== Data

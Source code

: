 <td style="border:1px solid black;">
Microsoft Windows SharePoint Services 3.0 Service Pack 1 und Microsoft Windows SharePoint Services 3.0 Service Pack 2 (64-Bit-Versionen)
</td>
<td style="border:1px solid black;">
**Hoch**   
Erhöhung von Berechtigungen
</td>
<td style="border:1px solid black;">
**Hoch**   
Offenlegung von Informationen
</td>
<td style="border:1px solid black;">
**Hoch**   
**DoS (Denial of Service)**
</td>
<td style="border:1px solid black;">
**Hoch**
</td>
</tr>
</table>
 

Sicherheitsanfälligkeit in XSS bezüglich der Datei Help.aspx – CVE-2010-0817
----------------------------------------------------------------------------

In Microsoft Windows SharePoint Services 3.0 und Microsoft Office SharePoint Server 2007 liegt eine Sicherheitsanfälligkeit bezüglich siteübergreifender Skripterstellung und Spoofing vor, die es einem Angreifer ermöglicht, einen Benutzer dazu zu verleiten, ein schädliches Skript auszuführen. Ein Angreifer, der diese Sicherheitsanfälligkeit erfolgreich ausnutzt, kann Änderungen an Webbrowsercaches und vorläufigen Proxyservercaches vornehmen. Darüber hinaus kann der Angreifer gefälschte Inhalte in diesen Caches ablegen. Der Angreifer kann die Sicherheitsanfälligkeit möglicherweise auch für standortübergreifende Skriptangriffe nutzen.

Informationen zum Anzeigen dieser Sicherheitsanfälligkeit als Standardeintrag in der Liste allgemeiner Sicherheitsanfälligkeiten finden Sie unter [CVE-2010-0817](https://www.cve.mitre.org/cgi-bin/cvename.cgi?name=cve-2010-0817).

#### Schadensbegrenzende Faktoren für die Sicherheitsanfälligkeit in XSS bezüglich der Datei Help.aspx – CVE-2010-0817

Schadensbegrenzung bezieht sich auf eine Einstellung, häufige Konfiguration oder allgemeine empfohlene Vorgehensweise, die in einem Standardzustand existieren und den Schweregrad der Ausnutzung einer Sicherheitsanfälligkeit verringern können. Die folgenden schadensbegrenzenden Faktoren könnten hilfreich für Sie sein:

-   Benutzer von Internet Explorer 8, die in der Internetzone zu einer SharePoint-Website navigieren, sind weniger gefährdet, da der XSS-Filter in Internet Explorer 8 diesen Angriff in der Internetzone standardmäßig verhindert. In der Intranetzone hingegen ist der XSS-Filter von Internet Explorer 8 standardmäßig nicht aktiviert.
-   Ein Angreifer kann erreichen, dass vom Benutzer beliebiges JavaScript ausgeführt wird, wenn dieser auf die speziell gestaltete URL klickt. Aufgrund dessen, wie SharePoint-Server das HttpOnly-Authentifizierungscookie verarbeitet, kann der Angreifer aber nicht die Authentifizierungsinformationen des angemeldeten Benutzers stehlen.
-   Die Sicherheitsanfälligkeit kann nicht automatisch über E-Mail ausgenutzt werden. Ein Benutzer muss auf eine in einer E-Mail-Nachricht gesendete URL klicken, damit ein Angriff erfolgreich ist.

====
== Data

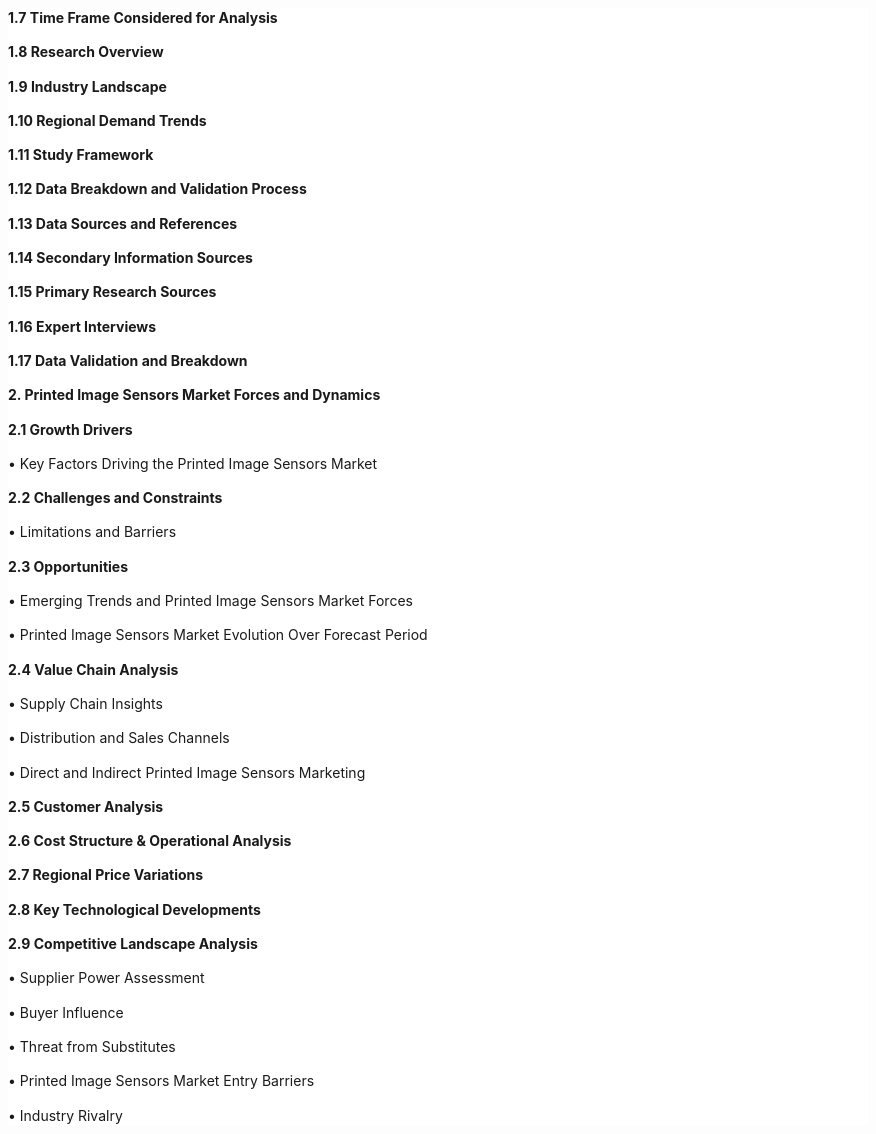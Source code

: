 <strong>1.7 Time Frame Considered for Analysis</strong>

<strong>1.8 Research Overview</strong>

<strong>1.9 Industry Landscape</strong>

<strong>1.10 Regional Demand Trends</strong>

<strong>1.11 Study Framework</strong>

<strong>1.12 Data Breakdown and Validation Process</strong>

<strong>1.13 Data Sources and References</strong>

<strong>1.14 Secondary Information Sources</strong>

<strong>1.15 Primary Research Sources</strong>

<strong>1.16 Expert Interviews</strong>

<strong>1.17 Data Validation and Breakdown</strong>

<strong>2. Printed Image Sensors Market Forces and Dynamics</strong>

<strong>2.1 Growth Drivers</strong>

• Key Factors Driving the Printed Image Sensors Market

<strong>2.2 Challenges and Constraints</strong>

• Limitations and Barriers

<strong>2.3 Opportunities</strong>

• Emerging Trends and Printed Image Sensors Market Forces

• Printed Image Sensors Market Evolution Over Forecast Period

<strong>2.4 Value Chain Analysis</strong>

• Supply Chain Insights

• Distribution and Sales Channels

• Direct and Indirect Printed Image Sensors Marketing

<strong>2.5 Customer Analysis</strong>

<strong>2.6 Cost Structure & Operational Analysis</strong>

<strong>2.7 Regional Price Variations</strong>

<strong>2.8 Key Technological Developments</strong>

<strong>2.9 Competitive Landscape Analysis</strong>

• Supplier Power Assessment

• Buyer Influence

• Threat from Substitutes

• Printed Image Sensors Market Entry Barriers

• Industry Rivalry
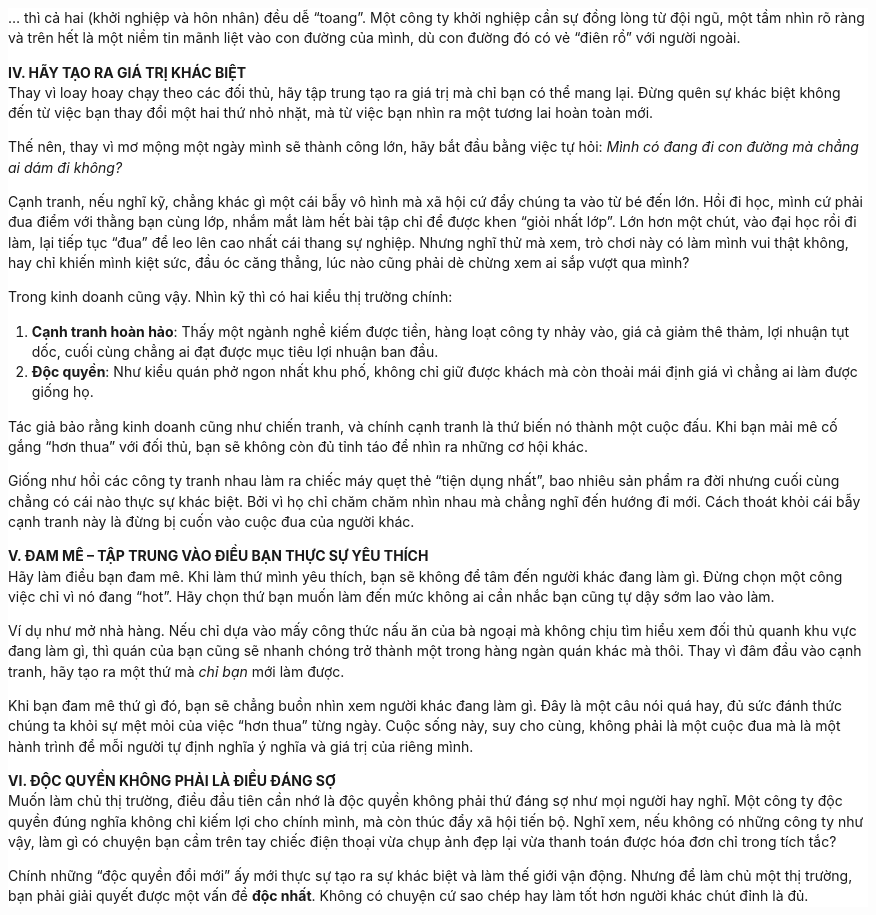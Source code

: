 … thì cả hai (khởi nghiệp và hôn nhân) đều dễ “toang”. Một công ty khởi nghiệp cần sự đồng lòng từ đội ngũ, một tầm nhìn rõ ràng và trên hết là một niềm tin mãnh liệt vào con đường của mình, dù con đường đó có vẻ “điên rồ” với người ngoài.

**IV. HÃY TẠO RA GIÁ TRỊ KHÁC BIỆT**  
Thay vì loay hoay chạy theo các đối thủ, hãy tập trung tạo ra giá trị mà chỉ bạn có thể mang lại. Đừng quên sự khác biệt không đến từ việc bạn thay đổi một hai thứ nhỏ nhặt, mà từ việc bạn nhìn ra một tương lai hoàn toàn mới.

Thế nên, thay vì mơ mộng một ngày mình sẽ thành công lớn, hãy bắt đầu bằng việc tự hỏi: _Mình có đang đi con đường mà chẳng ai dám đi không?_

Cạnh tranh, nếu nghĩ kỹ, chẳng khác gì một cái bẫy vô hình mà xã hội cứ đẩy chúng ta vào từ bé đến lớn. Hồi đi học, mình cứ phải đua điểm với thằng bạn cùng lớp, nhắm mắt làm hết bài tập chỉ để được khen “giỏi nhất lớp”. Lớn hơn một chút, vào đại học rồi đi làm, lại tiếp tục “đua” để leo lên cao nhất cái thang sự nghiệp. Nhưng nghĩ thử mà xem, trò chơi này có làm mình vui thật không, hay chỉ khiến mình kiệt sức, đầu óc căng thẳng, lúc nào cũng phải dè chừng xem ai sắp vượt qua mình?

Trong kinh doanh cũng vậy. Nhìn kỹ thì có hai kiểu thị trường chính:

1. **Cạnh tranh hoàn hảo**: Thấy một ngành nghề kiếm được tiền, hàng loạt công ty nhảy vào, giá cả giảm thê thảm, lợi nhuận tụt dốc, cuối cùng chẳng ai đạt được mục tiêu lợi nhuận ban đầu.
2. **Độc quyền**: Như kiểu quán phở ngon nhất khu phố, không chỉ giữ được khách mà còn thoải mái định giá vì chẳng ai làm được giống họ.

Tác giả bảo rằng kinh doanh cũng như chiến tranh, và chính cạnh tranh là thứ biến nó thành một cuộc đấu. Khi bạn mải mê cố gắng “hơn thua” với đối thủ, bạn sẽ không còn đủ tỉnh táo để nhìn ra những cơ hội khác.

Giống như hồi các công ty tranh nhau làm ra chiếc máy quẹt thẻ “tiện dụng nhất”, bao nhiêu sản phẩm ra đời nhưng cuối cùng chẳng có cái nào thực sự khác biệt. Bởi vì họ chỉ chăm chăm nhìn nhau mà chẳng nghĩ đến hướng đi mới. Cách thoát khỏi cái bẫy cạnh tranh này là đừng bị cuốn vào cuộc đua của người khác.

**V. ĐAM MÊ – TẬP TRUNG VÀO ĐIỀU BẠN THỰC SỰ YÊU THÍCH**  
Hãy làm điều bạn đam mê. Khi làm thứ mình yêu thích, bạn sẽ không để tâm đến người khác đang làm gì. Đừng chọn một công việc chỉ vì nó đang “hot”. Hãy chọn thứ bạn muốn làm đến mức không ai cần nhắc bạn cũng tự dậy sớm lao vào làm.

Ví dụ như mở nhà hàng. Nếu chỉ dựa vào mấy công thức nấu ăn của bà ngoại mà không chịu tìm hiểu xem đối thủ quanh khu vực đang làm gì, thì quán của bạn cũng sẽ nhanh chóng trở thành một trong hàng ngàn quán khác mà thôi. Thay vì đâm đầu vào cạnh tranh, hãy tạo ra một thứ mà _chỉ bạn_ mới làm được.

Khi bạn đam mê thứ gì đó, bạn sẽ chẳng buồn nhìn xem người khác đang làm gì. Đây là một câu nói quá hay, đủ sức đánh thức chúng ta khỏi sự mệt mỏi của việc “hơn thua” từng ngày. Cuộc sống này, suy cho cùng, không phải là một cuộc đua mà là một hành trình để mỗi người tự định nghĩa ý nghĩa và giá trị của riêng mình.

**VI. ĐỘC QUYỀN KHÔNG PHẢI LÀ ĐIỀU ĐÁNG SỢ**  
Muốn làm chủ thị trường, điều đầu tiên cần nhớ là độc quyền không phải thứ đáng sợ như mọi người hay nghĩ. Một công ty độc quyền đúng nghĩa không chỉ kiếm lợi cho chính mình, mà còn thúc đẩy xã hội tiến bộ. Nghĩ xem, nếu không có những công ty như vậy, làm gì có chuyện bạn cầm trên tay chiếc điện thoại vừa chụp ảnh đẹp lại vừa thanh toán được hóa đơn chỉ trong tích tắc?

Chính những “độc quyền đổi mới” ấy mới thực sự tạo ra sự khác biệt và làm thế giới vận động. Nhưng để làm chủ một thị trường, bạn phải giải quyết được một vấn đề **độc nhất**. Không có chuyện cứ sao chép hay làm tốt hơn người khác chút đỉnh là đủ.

====

[Task description]
Find and copy each line above that includes the string "Angreifer".

[Written solution]
In Microsoft Windows SharePoint Services 3.0 und Microsoft Office SharePoint Server 2007 liegt eine Sicherheitsanfälligkeit bezüglich siteübergreifender Skripterstellung und Spoofing vor, die es einem Angreifer ermöglicht, einen Benutzer dazu zu verleiten, ein schädliches Skript auszuführen. Ein Angreifer, der diese Sicherheitsanfälligkeit erfolgreich ausnutzt, kann Änderungen an Webbrowsercaches und vorläufigen Proxyservercaches vornehmen. Darüber hinaus kann der Angreifer gefälschte Inhalte in diesen Caches ablegen. Der Angreifer kann die Sicherheitsanfälligkeit möglicherweise auch für standortübergreifende Skriptangriffe nutzen.
-   Ein Angreifer kann erreichen, dass vom Benutzer beliebiges JavaScript ausgeführt wird, wenn dieser auf die speziell gestaltete URL klickt. Aufgrund dessen, wie SharePoint-Server das HttpOnly-Authentifizierungscookie verarbeitet, kann der Angreifer aber nicht die Authentifizierungsinformationen des angemeldeten Benutzers stehlen.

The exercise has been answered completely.